- Activity: From the records below, please repeat exactly the line that has "- Used when the **window size is fixed**", the line that has "- **Fixed size** → Pattern 1.", and every line between them, and nothing else.

--- Given records Enclosed Below ---

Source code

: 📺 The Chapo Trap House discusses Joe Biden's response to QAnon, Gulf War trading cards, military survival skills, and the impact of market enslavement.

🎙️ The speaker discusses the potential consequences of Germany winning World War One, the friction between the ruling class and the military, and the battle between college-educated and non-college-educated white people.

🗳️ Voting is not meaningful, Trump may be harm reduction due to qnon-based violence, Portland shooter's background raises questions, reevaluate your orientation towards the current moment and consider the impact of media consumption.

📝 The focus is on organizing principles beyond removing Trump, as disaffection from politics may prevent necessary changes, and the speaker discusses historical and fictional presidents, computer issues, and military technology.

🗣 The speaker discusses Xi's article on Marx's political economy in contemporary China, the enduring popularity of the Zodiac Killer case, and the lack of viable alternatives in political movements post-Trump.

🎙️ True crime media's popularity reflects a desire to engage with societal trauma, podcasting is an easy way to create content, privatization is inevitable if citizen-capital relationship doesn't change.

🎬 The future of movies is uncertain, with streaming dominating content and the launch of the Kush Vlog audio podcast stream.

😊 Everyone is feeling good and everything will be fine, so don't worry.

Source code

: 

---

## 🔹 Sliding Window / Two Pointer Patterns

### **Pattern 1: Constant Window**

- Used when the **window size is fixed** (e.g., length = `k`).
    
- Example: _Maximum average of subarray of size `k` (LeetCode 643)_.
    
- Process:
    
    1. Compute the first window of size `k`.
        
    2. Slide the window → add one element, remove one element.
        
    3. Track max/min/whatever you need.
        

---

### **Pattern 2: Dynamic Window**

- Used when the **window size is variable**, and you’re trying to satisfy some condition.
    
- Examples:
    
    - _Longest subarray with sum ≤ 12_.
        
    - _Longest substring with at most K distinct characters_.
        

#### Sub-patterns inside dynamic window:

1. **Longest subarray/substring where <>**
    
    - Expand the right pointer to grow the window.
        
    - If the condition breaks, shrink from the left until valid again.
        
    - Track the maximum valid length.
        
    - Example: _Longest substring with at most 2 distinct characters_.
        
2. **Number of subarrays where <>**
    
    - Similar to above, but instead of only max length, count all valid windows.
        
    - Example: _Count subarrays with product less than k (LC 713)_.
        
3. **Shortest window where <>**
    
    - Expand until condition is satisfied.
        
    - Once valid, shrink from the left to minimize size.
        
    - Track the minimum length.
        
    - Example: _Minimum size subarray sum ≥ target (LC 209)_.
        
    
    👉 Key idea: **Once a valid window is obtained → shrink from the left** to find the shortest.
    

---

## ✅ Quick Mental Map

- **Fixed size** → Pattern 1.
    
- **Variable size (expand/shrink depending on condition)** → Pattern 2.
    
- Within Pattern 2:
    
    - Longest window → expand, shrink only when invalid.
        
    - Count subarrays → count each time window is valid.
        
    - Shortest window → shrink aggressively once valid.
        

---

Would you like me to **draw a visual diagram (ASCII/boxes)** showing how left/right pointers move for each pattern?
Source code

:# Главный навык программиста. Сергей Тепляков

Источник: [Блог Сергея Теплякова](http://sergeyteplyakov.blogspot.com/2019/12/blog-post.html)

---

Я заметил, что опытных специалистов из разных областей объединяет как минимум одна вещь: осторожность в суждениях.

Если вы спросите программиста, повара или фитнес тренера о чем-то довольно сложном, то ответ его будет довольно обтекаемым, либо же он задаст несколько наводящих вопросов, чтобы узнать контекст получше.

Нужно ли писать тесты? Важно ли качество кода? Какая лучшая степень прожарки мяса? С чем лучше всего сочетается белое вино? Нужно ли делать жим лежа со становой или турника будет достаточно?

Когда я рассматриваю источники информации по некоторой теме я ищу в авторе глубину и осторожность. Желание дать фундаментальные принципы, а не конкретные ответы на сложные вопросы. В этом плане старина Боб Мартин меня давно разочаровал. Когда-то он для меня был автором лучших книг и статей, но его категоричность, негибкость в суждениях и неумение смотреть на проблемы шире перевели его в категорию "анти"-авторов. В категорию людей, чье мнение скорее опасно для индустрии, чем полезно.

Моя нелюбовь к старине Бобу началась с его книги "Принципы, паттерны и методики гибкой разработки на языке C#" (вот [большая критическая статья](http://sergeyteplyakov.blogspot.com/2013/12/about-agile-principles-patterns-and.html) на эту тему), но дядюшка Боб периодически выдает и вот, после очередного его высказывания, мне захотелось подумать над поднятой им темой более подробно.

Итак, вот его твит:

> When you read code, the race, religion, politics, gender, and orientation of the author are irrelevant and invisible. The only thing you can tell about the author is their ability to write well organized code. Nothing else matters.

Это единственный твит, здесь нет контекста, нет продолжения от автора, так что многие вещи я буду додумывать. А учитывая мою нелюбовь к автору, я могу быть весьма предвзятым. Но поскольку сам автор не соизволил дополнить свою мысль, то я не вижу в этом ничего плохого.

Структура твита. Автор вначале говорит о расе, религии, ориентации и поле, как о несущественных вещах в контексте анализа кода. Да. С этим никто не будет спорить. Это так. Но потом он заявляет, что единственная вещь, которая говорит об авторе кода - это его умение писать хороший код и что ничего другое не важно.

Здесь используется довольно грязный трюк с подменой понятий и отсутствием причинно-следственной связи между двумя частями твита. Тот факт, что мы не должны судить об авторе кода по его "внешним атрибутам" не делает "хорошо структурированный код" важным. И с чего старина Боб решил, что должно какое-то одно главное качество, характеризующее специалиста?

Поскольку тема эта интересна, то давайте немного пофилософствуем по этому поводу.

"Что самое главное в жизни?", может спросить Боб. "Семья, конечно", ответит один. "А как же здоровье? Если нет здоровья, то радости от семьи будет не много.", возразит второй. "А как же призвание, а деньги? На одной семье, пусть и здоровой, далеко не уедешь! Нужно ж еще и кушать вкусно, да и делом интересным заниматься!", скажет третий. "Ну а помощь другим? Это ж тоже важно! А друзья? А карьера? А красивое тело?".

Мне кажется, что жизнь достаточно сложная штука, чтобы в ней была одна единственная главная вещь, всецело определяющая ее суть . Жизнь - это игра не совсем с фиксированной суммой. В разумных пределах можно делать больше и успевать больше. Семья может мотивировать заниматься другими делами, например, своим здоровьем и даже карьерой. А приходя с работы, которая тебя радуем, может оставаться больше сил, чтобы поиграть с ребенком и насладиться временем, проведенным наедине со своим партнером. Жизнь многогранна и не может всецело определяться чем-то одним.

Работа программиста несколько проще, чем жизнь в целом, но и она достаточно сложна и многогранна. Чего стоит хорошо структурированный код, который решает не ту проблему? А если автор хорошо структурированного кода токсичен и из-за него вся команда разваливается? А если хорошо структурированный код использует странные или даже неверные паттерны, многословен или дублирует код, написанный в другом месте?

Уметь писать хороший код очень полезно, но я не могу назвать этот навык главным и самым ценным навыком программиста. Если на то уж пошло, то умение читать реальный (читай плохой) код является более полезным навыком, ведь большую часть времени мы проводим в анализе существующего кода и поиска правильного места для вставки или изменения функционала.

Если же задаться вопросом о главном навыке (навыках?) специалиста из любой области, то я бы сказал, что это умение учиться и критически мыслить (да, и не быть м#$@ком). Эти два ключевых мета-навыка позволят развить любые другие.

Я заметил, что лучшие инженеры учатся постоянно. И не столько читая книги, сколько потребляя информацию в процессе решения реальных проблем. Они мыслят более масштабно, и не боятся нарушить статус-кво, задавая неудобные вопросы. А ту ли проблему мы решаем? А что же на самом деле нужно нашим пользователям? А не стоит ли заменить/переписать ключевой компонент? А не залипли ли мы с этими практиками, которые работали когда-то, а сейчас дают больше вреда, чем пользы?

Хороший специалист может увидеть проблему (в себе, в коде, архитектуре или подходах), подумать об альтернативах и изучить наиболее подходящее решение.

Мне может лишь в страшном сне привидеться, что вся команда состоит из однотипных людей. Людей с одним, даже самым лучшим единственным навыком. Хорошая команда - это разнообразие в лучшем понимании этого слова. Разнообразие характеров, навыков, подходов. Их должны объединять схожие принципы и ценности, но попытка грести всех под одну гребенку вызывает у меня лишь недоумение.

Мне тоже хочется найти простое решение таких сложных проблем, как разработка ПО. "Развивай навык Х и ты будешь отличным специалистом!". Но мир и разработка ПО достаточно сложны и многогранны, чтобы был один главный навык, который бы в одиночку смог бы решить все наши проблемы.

--- End of Enclosed Given records ---

- Solution to this task:
- Used when the **window size is fixed** (e.g., length = `k`).
    
- Example: _Maximum average of subarray of size `k` (LeetCode 643)_.
    
- Process:
    
    1. Compute the first window of size `k`.
        
    2. Slide the window → add one element, remove one element.
        
    3. Track max/min/whatever you need.
        

---

### **Pattern 2: Dynamic Window**

- Used when the **window size is variable**, and you’re trying to satisfy some condition.
    
- Examples:
    
    - _Longest subarray with sum ≤ 12_.
        
    - _Longest substring with at most K distinct characters_.
        

#### Sub-patterns inside dynamic window:

1. **Longest subarray/substring where <>**
    
    - Expand the right pointer to grow the window.
        
    - If the condition breaks, shrink from the left until valid again.
        
    - Track the maximum valid length.
        
    - Example: _Longest substring with at most 2 distinct characters_.
        
2. **Number of subarrays where <>**
    
    - Similar to above, but instead of only max length, count all valid windows.
        
    - Example: _Count subarrays with product less than k (LC 713)_.
        
3. **Shortest window where <>**
    
    - Expand until condition is satisfied.
        
    - Once valid, shrink from the left to minimize size.
        
    - Track the minimum length.
        
    - Example: _Minimum size subarray sum ≥ target (LC 209)_.
        
    
    👉 Key idea: **Once a valid window is obtained → shrink from the left** to find the shortest.
    

---

## ✅ Quick Mental Map

- **Fixed size** → Pattern 1.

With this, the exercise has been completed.